Quizá uno de los pocos puntos en el que coinciden los obradoristas y los críticos de López Obrador, es que no estamos ante un gobierno más, sino ante un intento de cambio de régimen. No es un gobierno como otros, sino el intento de fundar un nuevo régimen político, económico y social, al margen de que dicha pretensión pueda resultar exitosa o no. Y en esa medida, los juicios y evaluaciones tienden a diferir de los que normalmente se hacen a un gobierno dentro del régimen vigente. En lo que no hay consenso es en el tipo de régimen que se pretende instaurar.

Los obradoristas insisten en que su proyecto se traducirá en un México renovado (casi una utopía, cuando se analizan bien las promesas de campaña de Amlo). Una revolución pacífica que transformará al país de fondo. No se trata de administrar un buen gobierno para generar algunas mejoras; eso sería sólo un mediocre reformismo. Se asume que para lograr tan elevadas metas se debe primero destruir las bases del Antiguo Régimen (“disculpe las molestias que le genera la obra”), para de ahí despegar hacia el nuevo México (supuesto propio de toda ideología revolucionaria). Así, lo que para los críticos podrían ser malas decisiones por sus resultados inmediatos, para los obradoristas reflejan una política de más largo alcance (“lo viejo no termina de irse, y lo nuevo no termina por llegar”). Por lo cual muchos obradoristas siguen esperanzados en que en los más adelante veremos la cosecha de beneficios y avances que por ahora no se perciben.

Los críticos del obradorismo ven igualmente la pretensión de un nuevo régimen, pero recelan de él, pues parece más un retorno al pasado que un salto al futuro idílico que promete. Y es que bajo la lógica revolucionaria que anima a la “4T”(por eso se autodenomina así), se exige concentrar el poder para realizar el cambio profundo (y neutralizar a quienes se oponen a él). La democracia se concibe de manera diferente, no como un sistema de equilibrios y contrapesos, sino como ejercicio directo del pueblo a través de su líder indiscutible. Desde luego los obradoristas, que reconocen la necesidad de dicha concentración de poder, la consideran como una con buenos propósitos a diferencia de las dictaduras que son “malas”.

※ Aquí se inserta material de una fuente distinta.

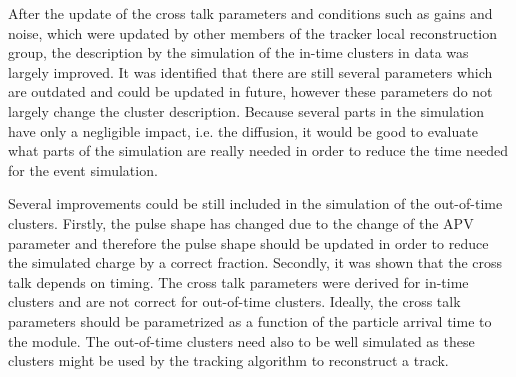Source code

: 


After the update of the cross talk parameters and conditions such as gains and noise, which were updated by other members of the tracker local reconstruction group, the description by the simulation of the in-time clusters in data was largely improved. It was identified that there are still several parameters which are outdated and could be  updated in future, however these parameters do not largely change the cluster description. Because several parts in the simulation have only a negligible impact, i.e. the diffusion, it would be good to evaluate what parts of the simulation are really needed in order to reduce the time needed for the event simulation.

Several improvements could be still included in the simulation of the out-of-time clusters. Firstly, the pulse shape has changed due to the change of the APV parameter and therefore the pulse shape should be updated in order to reduce the simulated charge by a correct fraction. Secondly, it was shown that the cross talk depends on timing. The cross talk parameters were derived for in-time clusters and are not correct for out-of-time clusters. Ideally, the cross talk parameters should be parametrized as a function of the particle arrival time to the module. The out-of-time clusters need also to be well simulated as these clusters might be used by the tracking algorithm to reconstruct a track.

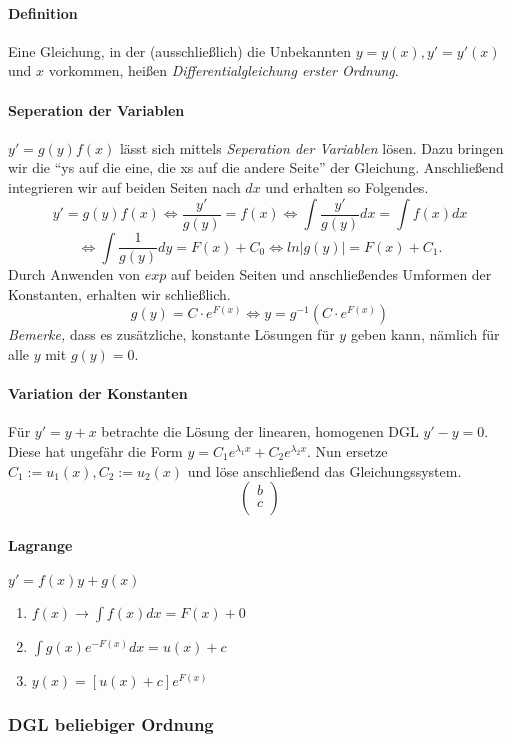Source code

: \documentclass[a4paper, 9pt, DIV=24]{scrartcl}
\begin{document}
\paragraph{Definition}
Eine Gleichung, in der (ausschließlich) die Unbekannten $y = y(x), y' = y'(x)$ und $x$ vorkommen, heißen \emph{Differentialgleichung erster Ordnung}.
\paragraph{Seperation der Variablen}
$y' = g(y)f(x)$ lässt sich mittels \emph{Seperation der Variablen} lösen.
Dazu bringen wir die ``ys auf die eine, die xs auf die andere Seite'' der Gleichung.
Anschließend integrieren wir auf beiden Seiten nach $dx$ und erhalten so Folgendes.
\[ y' = g(y)f(x) \iff \frac{y'}{g(y)} = f(x) \iff \int\frac{y'}{g(y)}dx = \int f(x)dx \]
\[ \iff \int\frac{1}{g(y)}dy = F(x) + C_0 \iff ln |g(y)| = F(x) + C_1. \]
Durch Anwenden von $exp$ auf beiden Seiten und anschließendes Umformen der Konstanten, erhalten wir schließlich.
\[ g(y) = C\cdot e^{F(x)} \iff y = g^{-1}(C\cdot e^{F(x)}) \]
\emph{Bemerke,} dass es zusätzliche, konstante Lösungen für $y$ geben kann, nämlich für alle $y$ mit $g(y) = 0$.

\paragraph{Variation der Konstanten}
Für $y' = y + x$ betrachte die Lösung der linearen, homogenen DGL $y' - y = 0$. Diese hat ungefähr die Form $y = C_1 e^{\lambda_1 x} + C_2 e^{\lambda_2 x}$.
Nun ersetze $C_1 := u_1(x), C_2 := u_2(x)$ und löse anschließend das Gleichungssystem.
\[
\begin{pmatrix}
 b \\ c \\
\end{pmatrix}
\]

\paragraph{Lagrange}
$y'=f(x)y+g(x)$
\begin{enumerate}
\item $f(x) \rightarrow \int f(x)dx=F(x)+0$
\item $\int g(x)e^{-F(x)}dx=u(x)+c$
\item $y(x)=\left[u(x)+c\right]e^{F(x)}$
\end{enumerate}

\subsubsection{DGL beliebiger Ordnung}
\end{document}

En cambio, para los críticos y escépticos este cambio puede además llevar a una situación de deterioro económico y social, no por las metas planteadas sino por los métodos elegidos. Es típico del populismo (en la connotación latinoamericana) mejorar las condiciones de los sectores más pobres y excluidos pero a partir de políticas que terminan por deteriorar las finanzas públicas, con un saldo final negativo (y con más pobres que en el inicio). Estos experimentos de transformación radical no ofrecen garantías de que el Antiguo Régimen será sustituido por algo mejor. Suelen dejar un tiradero mayor que el que recibieron. Recordemos que muchos regímenes de este talante, que llegaron al poder por vía pacífica e incluso democrática, se presentaron también como genuinas revoluciones sociales. En tal caso están el fascismo italiano, el nazismo, la Nueva Argentina de Perón y desde luego la Revolución Bolivariana de Chávez (y también Echeverría habló de una nueva época).

Debido a esta visión (y este temor), las críticas al obradorismo no se limitan a cada decisión concreta, sino se centran en el proyecto integral, del que se desconfía a partir de diversos criterios (obviamente no compartidos por los obradoristas). De ahí que, en efecto, las críticas al obradorismo y su líder no sean del mismo tipo que las que suelen hacerse a un gobierno convencional. Se pueden reconocer algunos avances y logros concretos, pero se teme que el saldo de todo el experimento sea predominantemente negativo, como ha ocurrido en muchos casos históricos. Así, la disyuntiva electoral en 2021 se presenta como un impulso a una genuina transformación (para quién así lo ve), o el freno a un régimen populista y poco democrático que va tomando forma.